Wall Street Fears $1 Trillion Aftershock From Debt Deal
Looming behind market fears over the prospect of a historic US default is the less-discussed risk of what would follow a deal to resolve the debt-ceiling impasse.
Many on Wall Street predict lawmakers will ultimately reach an agreement, likely averting a devastating debt default, even if it goes down to the wire. But that doesn’t mean the economy will escape unscathed, not just from the bruising standoff but also as a result of the Treasury’s efforts to return to business as usual once it can ramp up borrowing.
Ari Bergmann, whose firm specializes in risks that are hard to manage, says investors should hedge for the aftermath of a Washington resolution.
What the market veteran is getting at is that Treasury will need to scramble to replenish its dwindling cash buffer to maintain its ability to pay its obligations, through a deluge of Treasury bill sales.
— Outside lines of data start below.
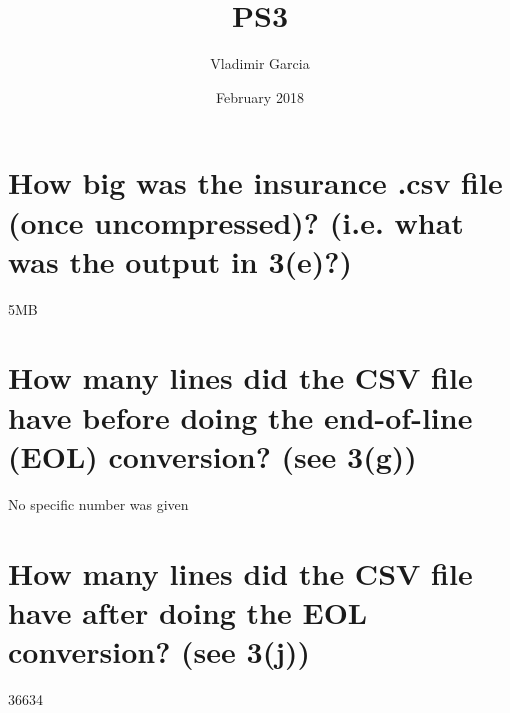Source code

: \documentclass{article}
\title{PS3}
\author{Vladimir Garcia}
\date{February 2018}
\begin{document}
\maketitle

\section{How big was the insurance .csv file (once uncompressed)? (i.e. what was the
output in 3(e)?)}
5MB

\section{How many lines did the CSV file have before doing the end-of-line (EOL) conversion? (see 3(g))}
No specific number was given

\section{How many lines did the CSV file have after doing the EOL conversion? (see 3(j))}
36634
\end{document}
Estimated at well over $1 trillion by the end of the third quarter, the supply burst would quickly drain liquidity from the banking sector, raise short-term funding rates, and tighten the screws on the US economy just as it’s on the cusp of recession. By Bank of America Corp.’s estimate, it would have the same economic impact as a quarter-point interest-rate hike.
Higher borrowing costs in the wake of the Federal Reserve’s most aggressive tightening cycle in decades have already taken a toll on some firms and are slowly crimping economic growth. Against this backdrop, Bergmann is especially wary of an eventual move by Treasury to rebuild cash, seeing the potential for a massive reduction in bank reserves.